During this time, Jenn had arrived at the house and was doing things to help get the birth space ready as well as seeing what she could do to make me comfortable. I did not find the birthing ball to my liking (which surprised me because that was the only comfortable position I could find while laboring with Joby) and I kept wanting to squat but knew that if I did that, I would be hugging a baby sooner than I felt i needed to be. I could feel things changing so quickly and I just couldn’t mantra my way out of the pain at that point.

Like my first birth, every time I had a contraction I would get the chills and my body would start shaking. It’s like every ounce of warming blood I had in my body was being sent to my uterus to make it function like a rockstar leaving the rest of me nice and cold. I had to don socks to keep my feet warm and I made sure to regularly use the restroom to keep my bladder empty to make space for the baby to venture through the birth canal. I sent my dad to the store to get cherries and grape Gatorade (my favorite post-birth snack) and tried to make sure I included Joey in on my laboring since he felt neglected the first time around. (Joey actually asked when he would be able to use all the stuff he learned in the Bradley class while I was in labor with Joby. Neither of us knew I would be the type to want my space and to be left alone during that time until we were actually in the midst of it all. Sorry Joey.)

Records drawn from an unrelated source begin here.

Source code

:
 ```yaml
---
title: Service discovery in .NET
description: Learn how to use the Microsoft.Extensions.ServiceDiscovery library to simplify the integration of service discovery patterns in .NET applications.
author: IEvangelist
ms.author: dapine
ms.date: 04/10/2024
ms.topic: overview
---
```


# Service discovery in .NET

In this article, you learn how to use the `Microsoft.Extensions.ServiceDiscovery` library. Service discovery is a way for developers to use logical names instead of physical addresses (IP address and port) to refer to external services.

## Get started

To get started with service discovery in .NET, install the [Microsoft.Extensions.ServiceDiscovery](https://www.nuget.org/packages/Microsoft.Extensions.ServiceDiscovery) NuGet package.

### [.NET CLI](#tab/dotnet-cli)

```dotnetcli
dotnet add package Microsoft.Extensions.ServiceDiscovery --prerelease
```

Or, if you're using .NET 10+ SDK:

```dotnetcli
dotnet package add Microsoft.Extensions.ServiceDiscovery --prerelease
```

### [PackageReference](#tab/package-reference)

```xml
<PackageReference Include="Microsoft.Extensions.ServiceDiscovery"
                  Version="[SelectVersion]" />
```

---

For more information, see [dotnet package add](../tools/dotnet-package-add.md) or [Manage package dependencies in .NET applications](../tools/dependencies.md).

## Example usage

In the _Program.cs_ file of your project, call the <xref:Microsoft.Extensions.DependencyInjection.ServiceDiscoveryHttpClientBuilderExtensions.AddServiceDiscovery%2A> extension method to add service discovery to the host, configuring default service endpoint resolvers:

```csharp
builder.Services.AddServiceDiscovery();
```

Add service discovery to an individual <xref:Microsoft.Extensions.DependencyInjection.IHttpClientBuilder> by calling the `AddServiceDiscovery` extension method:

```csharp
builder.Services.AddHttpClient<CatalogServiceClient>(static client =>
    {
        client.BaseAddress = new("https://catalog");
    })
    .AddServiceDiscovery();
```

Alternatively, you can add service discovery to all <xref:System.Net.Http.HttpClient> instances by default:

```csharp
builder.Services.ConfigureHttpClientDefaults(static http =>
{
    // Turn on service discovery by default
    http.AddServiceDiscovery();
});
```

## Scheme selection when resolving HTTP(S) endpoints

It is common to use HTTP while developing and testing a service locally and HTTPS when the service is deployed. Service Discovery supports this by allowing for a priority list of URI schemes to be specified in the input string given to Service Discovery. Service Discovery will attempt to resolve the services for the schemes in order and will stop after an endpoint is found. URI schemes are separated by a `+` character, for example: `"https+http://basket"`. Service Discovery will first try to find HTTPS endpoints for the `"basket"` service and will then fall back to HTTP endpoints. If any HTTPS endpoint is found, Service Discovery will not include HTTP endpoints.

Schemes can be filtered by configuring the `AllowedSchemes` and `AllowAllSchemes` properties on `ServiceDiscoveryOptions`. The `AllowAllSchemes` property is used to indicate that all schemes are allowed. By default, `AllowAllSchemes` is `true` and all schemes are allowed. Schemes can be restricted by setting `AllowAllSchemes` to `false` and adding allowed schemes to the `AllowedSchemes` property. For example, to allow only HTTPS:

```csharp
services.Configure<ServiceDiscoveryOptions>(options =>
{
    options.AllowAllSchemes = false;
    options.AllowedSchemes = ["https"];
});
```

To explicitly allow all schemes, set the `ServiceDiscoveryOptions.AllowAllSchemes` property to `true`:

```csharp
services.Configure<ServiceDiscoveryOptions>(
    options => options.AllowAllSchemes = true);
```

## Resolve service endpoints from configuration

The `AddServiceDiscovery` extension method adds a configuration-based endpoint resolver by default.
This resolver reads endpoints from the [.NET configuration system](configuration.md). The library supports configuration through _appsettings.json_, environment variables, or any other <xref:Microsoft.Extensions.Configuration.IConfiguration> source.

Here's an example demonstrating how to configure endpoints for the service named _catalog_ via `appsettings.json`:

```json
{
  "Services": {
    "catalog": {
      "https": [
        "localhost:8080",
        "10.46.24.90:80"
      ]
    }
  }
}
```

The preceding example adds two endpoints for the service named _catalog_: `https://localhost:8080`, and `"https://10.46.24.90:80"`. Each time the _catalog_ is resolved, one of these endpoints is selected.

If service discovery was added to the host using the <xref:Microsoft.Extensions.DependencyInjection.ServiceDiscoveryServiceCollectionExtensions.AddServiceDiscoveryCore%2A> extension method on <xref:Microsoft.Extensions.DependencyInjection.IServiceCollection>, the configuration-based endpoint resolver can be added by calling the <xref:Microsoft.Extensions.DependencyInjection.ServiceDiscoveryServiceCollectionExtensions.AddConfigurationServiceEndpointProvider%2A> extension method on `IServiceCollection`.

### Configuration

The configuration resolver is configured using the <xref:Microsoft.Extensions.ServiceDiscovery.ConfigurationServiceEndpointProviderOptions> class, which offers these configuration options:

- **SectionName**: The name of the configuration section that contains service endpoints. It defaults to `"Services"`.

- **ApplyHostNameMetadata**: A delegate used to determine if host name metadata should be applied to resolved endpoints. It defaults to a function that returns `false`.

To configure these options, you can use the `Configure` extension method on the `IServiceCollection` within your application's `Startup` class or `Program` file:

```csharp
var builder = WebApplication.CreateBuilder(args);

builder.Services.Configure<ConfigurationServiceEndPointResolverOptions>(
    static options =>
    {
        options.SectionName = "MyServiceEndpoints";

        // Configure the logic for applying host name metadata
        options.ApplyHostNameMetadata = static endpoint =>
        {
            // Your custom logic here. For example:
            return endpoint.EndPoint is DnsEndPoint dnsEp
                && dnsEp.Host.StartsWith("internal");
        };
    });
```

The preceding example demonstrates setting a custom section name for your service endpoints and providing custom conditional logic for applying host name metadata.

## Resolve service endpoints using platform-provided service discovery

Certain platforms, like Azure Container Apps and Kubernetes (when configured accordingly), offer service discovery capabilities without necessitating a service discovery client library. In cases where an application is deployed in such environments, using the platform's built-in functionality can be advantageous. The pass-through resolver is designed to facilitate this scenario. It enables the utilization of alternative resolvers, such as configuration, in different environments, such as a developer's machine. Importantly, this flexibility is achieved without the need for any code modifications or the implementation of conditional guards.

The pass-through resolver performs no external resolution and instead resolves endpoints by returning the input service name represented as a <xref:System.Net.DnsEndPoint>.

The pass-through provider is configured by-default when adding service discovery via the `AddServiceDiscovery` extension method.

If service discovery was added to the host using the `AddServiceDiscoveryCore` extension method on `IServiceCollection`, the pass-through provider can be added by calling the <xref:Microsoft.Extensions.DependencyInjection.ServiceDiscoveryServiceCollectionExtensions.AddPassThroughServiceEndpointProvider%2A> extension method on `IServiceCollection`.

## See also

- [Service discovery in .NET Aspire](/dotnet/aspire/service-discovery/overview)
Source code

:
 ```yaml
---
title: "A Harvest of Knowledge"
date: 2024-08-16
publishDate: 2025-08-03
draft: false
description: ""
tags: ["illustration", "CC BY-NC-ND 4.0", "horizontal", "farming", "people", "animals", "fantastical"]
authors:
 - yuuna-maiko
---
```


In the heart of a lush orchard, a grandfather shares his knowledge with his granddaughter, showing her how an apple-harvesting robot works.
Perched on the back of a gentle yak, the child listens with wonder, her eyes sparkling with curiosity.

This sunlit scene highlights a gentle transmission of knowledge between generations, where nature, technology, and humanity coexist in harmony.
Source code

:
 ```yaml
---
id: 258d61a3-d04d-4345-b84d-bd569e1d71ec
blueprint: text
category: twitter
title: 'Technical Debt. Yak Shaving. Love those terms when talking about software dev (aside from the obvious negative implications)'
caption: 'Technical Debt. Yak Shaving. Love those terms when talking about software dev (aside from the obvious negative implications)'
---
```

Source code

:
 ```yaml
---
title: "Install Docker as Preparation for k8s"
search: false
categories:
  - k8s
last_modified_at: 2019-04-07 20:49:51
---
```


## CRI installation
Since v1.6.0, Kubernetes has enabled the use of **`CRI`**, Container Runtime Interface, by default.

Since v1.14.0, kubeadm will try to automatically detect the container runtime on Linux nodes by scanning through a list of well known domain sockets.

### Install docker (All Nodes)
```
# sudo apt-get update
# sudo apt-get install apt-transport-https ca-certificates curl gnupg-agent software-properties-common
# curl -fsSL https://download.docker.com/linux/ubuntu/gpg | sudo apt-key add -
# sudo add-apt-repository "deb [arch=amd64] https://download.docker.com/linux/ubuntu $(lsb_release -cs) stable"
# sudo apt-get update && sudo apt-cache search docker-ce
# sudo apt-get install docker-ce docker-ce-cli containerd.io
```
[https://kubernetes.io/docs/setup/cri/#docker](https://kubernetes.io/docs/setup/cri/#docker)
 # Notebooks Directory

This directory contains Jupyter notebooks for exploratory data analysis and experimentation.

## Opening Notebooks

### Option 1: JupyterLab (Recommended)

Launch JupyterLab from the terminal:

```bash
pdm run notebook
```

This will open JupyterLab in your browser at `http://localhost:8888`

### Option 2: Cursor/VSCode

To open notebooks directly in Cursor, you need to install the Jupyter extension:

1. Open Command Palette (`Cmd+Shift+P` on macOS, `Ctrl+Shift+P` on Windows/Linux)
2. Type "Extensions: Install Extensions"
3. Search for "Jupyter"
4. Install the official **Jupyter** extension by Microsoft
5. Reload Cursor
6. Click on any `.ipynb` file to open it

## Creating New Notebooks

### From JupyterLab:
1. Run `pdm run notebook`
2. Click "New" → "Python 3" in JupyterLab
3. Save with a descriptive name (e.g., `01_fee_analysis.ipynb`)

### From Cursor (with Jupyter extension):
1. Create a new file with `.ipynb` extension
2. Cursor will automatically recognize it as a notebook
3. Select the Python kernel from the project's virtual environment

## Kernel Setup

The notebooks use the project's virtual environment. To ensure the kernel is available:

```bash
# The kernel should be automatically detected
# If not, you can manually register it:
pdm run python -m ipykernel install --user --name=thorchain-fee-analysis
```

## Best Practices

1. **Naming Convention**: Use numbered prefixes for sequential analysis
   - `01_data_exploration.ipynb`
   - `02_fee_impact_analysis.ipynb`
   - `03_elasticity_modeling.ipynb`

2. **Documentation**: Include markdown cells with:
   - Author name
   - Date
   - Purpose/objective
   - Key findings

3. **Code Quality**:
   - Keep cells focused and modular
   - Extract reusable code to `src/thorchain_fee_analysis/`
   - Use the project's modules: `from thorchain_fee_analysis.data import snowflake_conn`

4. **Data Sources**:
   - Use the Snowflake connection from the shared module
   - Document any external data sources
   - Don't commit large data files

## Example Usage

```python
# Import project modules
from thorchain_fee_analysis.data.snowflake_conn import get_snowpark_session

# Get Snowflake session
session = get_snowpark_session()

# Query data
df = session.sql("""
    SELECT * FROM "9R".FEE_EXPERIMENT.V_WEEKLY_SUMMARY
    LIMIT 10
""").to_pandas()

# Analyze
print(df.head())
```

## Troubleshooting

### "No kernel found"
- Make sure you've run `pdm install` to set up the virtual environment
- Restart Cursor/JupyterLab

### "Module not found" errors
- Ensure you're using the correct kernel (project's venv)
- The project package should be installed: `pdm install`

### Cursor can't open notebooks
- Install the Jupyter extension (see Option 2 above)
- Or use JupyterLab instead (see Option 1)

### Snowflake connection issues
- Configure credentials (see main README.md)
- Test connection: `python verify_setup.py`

All the while, I had been keeping in touch with Misti about my progress and she was gauging when she needed to head to Orange Park from St. Augustine to be with me. We sure got that timing wrong. 🙂 I texted her at 4:44am letting her know that I’d had 4 contractions in 7 minutes. She asked me if I wanted her to get the liner for the birth tub that I’d asked her to bring and I said, “Yes.” We would later discover that was the wrong idea. At 5:16 I got a text asking how I was doing. My response: “In labor, feel like puking. hot and cold and having to remind myself I can do this.” Transition time? 🙂 As Misti was on her way to me, I texted her at 5:37 telling her, “It’s changing. my body wants to push.”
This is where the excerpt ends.